- [What you are asked to do] Print the lines that run from the line with "weekly sprint meetings" to the line with "Perform Sentiment Analysis", keeping both end lines, exactly as they appear in the entries below, and nothing else.
[[ Exercise input open ]]
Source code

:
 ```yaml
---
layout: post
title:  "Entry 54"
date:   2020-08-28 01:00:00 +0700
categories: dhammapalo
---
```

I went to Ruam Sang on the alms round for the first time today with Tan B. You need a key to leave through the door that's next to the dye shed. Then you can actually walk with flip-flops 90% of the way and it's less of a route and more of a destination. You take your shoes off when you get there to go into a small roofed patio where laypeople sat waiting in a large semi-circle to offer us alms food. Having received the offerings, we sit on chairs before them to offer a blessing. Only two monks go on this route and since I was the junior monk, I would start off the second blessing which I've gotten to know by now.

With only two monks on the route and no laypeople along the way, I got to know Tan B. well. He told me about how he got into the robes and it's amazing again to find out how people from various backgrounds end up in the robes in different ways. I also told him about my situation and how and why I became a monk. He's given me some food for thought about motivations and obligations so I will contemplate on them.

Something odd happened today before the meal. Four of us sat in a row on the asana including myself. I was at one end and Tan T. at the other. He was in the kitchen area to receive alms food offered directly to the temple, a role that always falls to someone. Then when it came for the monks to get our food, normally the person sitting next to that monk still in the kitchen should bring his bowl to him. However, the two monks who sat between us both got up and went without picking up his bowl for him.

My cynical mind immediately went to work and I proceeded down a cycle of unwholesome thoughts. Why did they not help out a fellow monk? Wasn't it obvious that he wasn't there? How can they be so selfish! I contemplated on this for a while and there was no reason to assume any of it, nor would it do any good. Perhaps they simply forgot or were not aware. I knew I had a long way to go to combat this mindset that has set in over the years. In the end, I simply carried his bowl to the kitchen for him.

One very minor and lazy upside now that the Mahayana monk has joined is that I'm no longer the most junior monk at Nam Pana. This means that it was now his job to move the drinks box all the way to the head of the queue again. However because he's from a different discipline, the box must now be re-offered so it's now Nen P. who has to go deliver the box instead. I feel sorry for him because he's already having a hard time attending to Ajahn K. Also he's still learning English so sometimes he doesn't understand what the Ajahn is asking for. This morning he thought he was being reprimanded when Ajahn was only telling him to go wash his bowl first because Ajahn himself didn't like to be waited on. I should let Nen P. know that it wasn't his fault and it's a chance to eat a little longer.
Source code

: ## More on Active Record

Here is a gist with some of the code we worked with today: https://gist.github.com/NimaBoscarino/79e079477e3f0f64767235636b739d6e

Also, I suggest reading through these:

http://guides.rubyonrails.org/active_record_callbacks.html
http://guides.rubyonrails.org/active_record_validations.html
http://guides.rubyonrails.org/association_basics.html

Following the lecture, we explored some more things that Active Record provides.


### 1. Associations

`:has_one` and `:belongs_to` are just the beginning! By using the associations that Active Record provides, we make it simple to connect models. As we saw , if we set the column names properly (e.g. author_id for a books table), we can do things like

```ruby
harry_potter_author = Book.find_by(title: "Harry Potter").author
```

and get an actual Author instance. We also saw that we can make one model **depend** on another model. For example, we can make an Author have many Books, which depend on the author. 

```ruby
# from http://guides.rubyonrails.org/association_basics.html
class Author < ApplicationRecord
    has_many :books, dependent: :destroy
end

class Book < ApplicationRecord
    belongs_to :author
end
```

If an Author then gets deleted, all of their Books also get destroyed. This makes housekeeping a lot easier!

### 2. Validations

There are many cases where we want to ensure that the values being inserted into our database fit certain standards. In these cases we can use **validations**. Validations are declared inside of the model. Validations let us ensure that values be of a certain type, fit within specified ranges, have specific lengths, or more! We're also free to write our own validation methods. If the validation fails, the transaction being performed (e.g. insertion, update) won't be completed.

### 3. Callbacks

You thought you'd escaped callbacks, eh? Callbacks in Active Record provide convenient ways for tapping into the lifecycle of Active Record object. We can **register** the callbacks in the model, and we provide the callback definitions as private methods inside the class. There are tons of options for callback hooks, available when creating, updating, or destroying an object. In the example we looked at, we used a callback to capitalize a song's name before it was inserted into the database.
[[ Exercise input closed ]]
[[ Exercise input open ]]
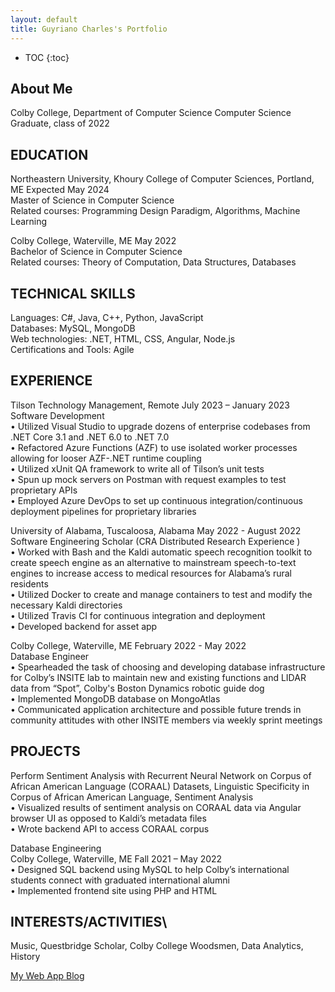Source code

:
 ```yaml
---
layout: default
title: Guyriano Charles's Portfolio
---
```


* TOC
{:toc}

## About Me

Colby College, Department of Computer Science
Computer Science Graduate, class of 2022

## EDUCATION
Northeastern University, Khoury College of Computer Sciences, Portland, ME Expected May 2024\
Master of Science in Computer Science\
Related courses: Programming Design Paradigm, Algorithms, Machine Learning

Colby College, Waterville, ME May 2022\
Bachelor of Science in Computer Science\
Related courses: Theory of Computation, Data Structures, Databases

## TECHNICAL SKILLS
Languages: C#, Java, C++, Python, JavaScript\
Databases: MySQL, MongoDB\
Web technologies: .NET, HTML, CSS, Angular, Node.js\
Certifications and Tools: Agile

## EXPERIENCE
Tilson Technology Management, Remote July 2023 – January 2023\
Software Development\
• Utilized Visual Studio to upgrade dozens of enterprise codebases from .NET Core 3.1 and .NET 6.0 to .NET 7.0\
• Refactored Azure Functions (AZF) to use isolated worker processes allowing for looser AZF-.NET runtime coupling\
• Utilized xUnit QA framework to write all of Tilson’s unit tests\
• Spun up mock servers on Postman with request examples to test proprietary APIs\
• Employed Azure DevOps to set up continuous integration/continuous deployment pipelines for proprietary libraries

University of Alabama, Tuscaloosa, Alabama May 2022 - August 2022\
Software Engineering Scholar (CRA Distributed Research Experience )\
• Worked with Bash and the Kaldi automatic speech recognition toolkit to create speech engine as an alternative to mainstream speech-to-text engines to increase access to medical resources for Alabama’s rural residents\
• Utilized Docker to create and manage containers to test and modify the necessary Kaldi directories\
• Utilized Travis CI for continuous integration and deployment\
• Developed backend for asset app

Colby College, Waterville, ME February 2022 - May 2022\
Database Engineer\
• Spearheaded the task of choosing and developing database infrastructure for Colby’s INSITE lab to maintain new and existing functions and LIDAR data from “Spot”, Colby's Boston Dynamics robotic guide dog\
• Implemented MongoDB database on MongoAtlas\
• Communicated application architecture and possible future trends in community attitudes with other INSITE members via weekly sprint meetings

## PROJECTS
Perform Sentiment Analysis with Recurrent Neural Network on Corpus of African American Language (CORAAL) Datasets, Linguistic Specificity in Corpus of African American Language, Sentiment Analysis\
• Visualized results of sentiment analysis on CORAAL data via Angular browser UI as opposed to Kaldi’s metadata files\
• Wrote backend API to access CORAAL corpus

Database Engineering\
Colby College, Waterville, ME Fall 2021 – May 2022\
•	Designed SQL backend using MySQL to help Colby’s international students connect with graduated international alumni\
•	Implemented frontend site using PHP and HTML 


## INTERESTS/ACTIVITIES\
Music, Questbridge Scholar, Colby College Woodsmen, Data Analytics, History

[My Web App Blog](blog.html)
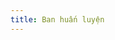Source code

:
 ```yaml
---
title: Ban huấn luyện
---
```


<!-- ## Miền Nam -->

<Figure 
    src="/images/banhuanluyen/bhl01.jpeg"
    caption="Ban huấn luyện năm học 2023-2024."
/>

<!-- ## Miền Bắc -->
[[ Exercise input closed ]]
[[ Exercise input open ]]
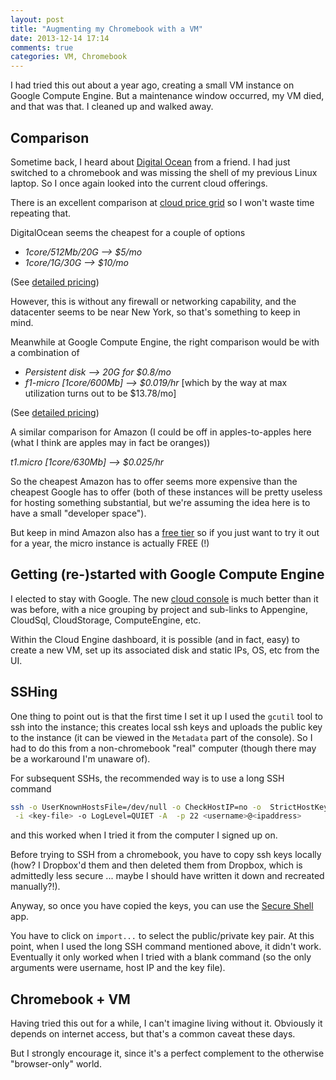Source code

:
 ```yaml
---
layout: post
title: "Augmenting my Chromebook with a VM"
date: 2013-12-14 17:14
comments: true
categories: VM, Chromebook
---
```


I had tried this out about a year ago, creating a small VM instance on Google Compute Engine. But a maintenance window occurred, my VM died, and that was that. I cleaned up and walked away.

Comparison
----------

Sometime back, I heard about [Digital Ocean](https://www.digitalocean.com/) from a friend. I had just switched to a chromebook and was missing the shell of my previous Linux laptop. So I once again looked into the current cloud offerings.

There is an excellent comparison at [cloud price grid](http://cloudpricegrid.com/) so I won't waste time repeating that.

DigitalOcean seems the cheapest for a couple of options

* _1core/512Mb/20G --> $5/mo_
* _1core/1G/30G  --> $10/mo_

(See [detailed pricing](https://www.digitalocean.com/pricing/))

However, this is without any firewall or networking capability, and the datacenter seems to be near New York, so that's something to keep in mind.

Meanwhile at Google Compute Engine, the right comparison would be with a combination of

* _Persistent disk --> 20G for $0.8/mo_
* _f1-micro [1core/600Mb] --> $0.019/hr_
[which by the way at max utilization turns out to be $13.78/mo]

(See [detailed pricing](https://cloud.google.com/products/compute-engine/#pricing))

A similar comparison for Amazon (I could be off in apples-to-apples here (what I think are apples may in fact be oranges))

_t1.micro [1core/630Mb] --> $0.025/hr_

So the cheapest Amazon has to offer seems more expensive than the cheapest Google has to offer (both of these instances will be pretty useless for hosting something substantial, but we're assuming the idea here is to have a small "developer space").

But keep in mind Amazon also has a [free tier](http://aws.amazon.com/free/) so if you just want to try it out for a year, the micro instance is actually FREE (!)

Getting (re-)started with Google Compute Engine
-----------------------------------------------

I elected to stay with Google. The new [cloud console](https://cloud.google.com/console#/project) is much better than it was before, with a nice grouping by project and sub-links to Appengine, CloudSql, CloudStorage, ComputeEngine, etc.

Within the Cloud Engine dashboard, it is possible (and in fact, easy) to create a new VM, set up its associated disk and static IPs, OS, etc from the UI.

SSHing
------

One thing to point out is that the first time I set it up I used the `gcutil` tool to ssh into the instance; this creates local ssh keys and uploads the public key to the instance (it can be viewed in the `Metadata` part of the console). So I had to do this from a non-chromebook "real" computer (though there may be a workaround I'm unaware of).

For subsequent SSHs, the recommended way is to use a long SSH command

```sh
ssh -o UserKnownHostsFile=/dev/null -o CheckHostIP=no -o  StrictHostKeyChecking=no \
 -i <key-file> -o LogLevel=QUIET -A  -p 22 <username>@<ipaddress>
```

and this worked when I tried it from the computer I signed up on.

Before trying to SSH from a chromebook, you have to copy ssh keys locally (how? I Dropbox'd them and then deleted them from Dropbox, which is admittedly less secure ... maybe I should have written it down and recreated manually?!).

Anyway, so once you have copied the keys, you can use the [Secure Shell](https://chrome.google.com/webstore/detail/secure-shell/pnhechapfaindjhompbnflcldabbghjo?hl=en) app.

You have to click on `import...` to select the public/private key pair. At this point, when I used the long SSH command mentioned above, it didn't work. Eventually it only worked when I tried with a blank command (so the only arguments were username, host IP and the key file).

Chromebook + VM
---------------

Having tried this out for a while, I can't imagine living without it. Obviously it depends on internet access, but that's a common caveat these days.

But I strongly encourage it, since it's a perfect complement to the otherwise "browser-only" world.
[[ Exercise input closed ]]
- [Answer to the exercise]
• Communicated application architecture and possible future trends in community attitudes with other INSITE members via weekly sprint meetings

## PROJECTS
Perform Sentiment Analysis with Recurrent Neural Network on Corpus of African American Language (CORAAL) Datasets, Linguistic Specificity in Corpus of African American Language, Sentiment Analysis\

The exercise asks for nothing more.